From the October 2000 edition of Managing International Credit and Collections

One of the best ways to minimize letter-of-credit problems is to develop a standard practice for dealing with them and then insist that the credit staff stick to it. This often means working with the sales department and the export manager to standardize the process. After talking with several international credit executives and bankers knowledgeable about letters of credit, MICC has developed the following list of best-standardized letter-of-credit processes.

  1. As part of the information provided to the buyer, spell out the company name and address. This is a common area for discrepancies in letters of credit.
  2. Work with the sales department to develop short, accurate descriptions of the goods sold. Incorporate the description into all documentation. The more detailed the description, the higher the odds of having a discrepancy. Remember, common sense is not a requirement for those checking letters of credit. Banks have been known to reject letters of credit that are only a penny off.

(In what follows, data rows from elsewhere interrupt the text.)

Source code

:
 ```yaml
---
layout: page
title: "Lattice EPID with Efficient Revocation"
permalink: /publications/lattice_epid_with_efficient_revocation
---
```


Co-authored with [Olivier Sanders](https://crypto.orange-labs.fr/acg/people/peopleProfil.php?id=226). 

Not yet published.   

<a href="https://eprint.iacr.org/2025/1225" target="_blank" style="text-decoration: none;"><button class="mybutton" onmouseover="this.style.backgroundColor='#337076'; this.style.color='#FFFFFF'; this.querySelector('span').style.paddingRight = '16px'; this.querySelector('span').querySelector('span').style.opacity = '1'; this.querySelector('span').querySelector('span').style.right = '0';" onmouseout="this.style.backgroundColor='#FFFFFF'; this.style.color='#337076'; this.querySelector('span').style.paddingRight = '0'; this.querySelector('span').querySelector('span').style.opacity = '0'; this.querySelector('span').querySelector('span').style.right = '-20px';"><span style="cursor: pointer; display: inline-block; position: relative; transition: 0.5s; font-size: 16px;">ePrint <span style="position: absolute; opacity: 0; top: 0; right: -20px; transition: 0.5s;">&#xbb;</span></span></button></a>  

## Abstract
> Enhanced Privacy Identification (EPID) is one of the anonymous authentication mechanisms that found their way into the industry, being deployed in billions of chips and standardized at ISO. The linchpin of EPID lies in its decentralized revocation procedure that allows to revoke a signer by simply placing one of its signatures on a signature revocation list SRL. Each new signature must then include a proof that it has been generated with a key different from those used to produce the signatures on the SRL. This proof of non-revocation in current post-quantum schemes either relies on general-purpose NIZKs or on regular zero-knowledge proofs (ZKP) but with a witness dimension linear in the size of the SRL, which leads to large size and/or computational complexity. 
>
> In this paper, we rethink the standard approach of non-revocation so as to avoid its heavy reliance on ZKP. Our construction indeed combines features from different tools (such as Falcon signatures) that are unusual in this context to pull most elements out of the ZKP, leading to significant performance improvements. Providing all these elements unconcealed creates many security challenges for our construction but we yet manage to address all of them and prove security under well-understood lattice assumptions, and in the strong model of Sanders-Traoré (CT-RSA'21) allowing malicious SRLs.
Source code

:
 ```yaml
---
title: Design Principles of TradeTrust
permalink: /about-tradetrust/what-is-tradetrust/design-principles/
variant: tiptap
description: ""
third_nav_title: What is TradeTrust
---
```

  3. On acceptance of the sales contract, immediately acknowledge that payment will be made
  4. Make sure that the requirements include the minimum number of documents your seller will need to get the goods into the country. Usually this includes an invoice, packing slip, and transport documents. However some countries also require certificates of origin.

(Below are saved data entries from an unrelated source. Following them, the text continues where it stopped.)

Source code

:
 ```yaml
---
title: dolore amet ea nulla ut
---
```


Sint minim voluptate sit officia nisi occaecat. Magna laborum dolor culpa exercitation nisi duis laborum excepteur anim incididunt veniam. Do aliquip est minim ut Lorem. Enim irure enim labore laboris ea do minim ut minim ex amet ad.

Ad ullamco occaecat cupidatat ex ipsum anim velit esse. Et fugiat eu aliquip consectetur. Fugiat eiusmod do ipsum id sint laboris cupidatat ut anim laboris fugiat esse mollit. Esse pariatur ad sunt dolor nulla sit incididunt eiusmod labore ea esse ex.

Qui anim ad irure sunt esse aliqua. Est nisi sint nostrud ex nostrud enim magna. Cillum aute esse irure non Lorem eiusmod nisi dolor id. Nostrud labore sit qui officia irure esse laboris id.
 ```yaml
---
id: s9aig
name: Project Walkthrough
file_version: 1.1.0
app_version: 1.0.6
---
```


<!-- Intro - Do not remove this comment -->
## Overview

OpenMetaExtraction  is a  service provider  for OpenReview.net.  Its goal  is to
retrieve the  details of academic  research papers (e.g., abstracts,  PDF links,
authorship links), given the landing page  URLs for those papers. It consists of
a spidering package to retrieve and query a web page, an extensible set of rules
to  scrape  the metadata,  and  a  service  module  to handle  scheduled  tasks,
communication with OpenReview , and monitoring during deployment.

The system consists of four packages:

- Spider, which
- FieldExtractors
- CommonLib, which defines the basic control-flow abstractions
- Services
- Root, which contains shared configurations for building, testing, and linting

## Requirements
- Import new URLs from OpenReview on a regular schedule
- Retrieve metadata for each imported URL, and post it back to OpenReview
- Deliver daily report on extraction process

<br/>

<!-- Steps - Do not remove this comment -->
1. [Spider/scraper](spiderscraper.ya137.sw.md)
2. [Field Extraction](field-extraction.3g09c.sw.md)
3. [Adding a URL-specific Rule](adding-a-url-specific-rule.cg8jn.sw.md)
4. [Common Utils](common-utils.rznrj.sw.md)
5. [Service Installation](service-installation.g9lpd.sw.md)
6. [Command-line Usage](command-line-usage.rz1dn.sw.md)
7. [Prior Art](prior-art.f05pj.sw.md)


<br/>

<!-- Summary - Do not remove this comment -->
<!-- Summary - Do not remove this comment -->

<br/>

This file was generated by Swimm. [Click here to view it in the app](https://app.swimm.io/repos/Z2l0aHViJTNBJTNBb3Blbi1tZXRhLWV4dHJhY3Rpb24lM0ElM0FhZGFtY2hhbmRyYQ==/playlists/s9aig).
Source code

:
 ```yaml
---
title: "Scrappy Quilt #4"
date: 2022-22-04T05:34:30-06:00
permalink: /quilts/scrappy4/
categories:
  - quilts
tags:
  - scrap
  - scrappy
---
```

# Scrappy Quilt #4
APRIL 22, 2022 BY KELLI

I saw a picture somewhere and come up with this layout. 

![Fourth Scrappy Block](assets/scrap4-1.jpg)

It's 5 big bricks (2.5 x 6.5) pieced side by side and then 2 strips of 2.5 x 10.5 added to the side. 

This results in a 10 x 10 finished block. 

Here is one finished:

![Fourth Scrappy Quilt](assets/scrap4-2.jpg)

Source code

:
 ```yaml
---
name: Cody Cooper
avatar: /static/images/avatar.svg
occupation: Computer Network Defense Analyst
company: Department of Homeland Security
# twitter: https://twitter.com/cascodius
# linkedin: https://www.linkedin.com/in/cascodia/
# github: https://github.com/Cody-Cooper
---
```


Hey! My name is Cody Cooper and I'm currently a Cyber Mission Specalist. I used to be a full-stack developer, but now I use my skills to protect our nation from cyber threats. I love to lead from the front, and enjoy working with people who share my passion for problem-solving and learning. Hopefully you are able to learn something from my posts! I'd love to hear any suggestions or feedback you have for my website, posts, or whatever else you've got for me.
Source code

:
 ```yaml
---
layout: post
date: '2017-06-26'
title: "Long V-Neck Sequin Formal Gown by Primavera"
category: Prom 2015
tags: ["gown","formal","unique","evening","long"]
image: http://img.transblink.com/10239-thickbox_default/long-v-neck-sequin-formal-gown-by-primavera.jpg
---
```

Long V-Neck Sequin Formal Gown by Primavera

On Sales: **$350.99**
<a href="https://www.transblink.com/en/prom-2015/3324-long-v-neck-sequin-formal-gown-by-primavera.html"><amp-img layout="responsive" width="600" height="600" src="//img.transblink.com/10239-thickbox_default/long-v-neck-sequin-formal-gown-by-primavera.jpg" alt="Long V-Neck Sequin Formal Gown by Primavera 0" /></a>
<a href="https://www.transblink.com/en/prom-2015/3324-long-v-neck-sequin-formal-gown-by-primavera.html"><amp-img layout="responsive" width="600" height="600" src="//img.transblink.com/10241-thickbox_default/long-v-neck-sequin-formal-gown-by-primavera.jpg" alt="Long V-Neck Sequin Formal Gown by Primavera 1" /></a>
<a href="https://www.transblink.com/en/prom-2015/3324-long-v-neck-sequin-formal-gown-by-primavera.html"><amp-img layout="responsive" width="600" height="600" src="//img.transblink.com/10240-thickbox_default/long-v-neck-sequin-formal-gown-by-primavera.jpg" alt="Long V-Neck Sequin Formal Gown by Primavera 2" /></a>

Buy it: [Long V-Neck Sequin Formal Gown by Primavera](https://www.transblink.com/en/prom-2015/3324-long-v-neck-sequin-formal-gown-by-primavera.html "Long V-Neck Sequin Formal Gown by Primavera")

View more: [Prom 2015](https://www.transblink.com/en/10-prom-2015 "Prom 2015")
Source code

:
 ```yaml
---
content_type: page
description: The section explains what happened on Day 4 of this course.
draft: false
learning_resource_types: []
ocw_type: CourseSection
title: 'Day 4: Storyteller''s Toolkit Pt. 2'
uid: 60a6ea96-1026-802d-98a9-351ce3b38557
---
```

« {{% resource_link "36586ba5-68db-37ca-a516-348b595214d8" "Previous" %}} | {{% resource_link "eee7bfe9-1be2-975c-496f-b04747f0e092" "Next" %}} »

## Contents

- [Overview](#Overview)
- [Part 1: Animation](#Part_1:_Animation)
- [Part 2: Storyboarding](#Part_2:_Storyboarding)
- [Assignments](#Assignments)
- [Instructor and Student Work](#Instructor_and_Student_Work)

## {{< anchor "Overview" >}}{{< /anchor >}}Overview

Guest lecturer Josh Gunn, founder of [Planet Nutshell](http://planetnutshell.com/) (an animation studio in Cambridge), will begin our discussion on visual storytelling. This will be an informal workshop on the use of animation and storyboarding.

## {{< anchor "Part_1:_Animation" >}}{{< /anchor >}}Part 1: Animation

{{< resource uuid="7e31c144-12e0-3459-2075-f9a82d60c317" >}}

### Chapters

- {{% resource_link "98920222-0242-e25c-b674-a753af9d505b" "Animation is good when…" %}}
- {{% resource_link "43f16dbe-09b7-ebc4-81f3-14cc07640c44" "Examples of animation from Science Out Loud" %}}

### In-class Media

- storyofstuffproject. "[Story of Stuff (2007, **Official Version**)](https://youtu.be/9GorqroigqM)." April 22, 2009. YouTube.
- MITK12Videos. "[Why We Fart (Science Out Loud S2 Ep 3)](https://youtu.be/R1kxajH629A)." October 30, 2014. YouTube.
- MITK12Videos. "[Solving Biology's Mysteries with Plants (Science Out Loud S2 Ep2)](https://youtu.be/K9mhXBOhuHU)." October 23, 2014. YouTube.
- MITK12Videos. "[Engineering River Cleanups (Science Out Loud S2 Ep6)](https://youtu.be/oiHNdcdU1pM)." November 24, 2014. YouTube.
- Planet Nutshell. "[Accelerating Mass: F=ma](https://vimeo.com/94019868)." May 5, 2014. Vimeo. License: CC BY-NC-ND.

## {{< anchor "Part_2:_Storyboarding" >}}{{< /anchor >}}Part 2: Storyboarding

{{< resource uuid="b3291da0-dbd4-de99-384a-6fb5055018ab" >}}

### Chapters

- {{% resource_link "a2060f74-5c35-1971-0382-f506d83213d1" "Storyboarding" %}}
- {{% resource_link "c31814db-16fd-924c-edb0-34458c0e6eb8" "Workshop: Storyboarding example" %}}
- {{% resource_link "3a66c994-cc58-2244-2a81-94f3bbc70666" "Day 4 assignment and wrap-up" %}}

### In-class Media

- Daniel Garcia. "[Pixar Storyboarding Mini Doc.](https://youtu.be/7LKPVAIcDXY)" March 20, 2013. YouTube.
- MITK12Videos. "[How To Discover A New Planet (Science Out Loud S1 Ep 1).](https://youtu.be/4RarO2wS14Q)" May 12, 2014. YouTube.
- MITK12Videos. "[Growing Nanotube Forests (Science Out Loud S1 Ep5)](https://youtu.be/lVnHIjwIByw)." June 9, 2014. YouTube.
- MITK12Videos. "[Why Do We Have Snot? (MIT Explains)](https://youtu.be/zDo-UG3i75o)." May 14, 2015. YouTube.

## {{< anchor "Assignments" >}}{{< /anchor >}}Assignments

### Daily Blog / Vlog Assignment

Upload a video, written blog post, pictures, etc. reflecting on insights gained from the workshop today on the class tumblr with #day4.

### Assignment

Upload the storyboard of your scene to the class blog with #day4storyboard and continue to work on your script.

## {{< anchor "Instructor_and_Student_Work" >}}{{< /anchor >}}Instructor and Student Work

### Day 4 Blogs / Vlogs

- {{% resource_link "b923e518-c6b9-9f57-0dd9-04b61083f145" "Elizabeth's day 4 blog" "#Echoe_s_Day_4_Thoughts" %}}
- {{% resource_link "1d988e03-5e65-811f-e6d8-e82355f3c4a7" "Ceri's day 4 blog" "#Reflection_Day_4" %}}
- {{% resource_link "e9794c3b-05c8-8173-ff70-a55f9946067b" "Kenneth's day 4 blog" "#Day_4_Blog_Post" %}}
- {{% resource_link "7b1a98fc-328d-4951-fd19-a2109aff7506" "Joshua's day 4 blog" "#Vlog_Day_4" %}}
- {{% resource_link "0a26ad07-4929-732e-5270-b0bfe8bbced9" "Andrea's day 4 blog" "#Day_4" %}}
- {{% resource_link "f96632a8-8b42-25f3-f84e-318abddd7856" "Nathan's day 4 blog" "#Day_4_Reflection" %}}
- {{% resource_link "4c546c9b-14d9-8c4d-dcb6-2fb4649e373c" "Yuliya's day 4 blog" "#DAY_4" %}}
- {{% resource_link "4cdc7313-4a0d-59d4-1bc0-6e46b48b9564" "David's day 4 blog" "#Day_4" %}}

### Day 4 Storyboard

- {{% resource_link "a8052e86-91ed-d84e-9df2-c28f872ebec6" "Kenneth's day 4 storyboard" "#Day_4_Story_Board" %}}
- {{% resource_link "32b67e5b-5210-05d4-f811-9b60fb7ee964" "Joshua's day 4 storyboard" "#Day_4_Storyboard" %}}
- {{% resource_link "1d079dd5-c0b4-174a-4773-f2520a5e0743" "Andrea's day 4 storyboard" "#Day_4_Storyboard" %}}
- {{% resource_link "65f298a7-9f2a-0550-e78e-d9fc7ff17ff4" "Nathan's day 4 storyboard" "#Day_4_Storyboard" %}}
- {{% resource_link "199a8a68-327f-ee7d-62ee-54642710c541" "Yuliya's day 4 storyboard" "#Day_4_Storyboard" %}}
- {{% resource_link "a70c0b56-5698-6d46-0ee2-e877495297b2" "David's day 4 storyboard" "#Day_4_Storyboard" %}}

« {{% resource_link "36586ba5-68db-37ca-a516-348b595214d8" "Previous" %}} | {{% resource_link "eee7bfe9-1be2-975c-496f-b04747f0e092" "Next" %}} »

  5. Get the purchaser to fax or e-mail you the proposed letter-of-credit documents. Have a knowledgeable member of your staff review these documents in advance to decrease the chance of your bank bouncing the documents as discrepant.
  6. Review the letter-of-credit documents as soon as they arrive at your office. This will give you the maximum amount of time to correct any discrepancies.
  7. Learn and use the UCP 500 rules as administered by the ICC. Most international banks, insurance companies, and freight forwarders will comply with these guidelines.
  8. Make sure that all documents required and presented with the letter of credit are consistent. Occasionally, companies will negotiate terms that conflict, making it impossible to have a letter of credit that can be used for payment.
  9. If your company uses letters of credit extensively, consider establishing an in-house expert or team of experts that only handle your letters of credit. Make sure they get any training they may need.
  10. If your use of letters of credit is not extensive, consider hiring one of the firms that specialize in letter-of-credit handling.

While adhering to this set of policies will not completely eliminate letter-of-credit troubles, it will make a serious dent in the problem.